» **Exercise**: Search the records below for the word "starter" and show every line where it occurs.

Collected data

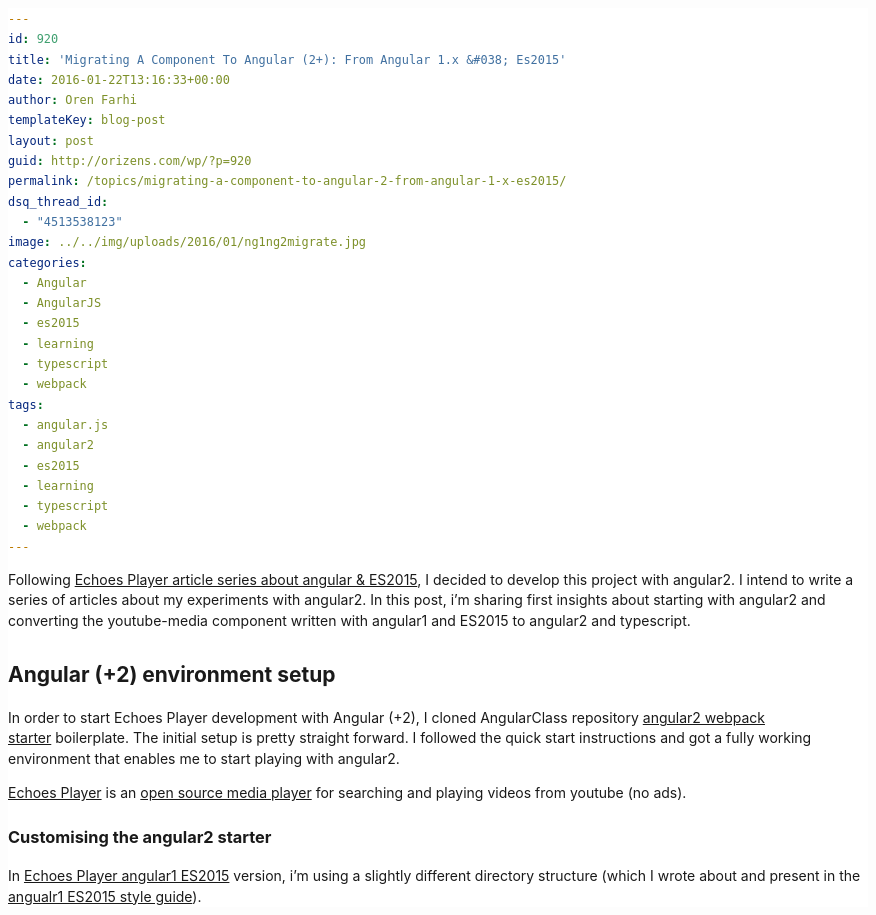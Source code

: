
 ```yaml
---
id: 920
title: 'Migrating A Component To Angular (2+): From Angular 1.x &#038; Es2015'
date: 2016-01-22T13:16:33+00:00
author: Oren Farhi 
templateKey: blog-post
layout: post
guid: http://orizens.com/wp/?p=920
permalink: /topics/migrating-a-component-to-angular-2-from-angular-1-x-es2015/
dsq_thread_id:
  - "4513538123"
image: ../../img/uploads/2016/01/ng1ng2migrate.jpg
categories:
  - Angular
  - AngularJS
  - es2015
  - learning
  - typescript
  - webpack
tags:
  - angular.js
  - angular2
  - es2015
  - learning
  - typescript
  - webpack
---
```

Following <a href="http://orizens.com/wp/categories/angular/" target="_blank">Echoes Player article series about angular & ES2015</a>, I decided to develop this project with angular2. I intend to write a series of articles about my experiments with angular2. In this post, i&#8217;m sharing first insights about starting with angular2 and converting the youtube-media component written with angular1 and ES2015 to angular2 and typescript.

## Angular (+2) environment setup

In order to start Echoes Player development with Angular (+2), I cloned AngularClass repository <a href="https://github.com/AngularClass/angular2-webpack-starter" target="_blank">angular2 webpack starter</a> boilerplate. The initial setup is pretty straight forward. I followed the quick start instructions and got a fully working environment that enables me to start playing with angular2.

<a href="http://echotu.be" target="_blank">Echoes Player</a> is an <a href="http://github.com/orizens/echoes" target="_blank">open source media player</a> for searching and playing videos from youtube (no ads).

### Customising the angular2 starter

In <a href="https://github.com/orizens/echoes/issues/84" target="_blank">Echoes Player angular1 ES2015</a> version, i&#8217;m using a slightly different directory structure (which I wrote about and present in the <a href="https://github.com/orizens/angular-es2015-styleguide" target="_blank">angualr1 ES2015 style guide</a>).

---

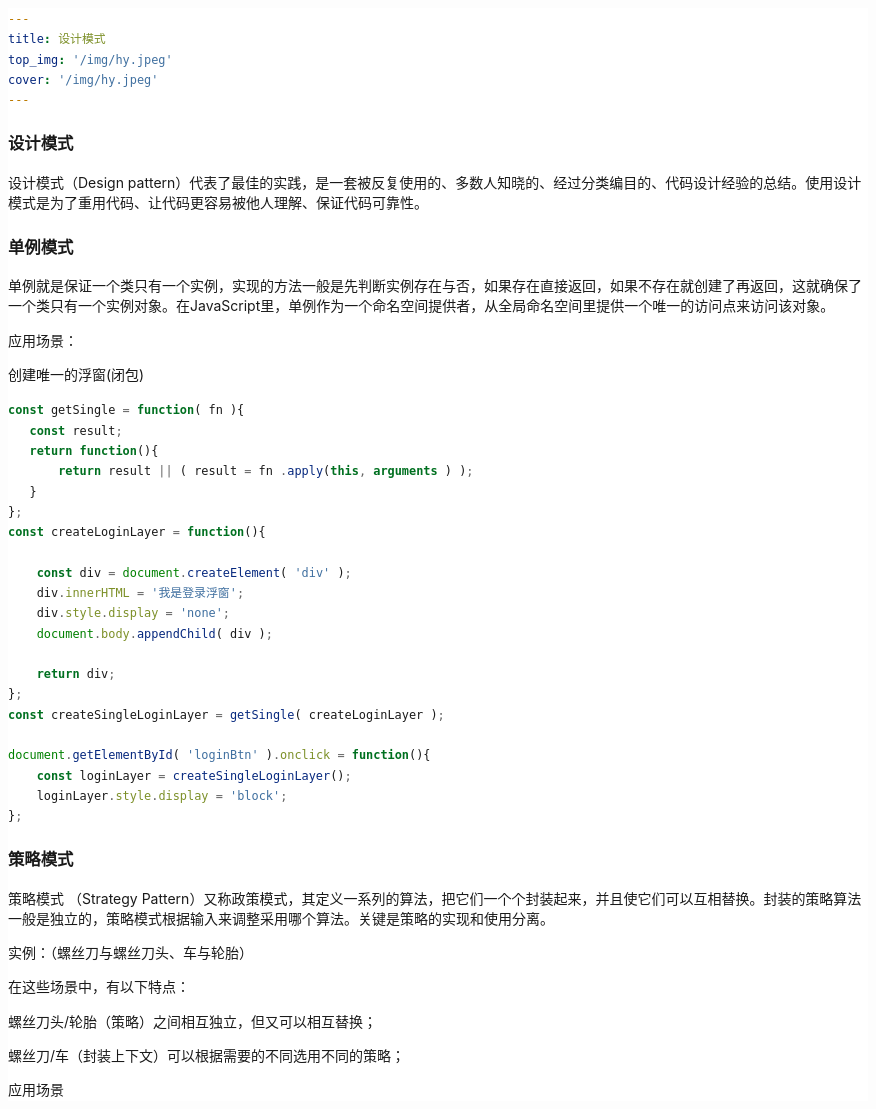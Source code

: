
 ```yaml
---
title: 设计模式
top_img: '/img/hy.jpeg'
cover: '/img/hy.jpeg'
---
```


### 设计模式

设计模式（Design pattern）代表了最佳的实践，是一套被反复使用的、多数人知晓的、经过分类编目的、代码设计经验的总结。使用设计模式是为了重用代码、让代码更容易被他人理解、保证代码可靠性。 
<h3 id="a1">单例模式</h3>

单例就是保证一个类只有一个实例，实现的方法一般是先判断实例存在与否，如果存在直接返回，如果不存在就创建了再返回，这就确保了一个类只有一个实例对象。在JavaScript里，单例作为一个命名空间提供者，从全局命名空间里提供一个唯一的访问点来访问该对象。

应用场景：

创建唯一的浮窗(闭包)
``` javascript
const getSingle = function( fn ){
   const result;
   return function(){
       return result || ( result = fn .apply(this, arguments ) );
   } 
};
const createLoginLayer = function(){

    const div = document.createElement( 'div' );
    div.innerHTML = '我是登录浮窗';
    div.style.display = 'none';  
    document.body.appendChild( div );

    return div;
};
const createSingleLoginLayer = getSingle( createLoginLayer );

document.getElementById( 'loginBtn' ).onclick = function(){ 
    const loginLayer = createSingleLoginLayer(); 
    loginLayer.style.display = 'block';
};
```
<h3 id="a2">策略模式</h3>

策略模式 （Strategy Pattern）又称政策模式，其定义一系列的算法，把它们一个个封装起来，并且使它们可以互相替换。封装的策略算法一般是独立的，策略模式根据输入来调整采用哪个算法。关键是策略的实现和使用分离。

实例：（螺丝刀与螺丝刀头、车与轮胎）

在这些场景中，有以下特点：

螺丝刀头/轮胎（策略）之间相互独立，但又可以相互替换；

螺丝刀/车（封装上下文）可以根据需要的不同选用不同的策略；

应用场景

» **Answer to this exercise**:
In order to start Echoes Player development with Angular (+2), I cloned AngularClass repository <a href="https://github.com/AngularClass/angular2-webpack-starter" target="_blank">angular2 webpack starter</a> boilerplate. The initial setup is pretty straight forward. I followed the quick start instructions and got a fully working environment that enables me to start playing with angular2.
### Customising the angular2 starter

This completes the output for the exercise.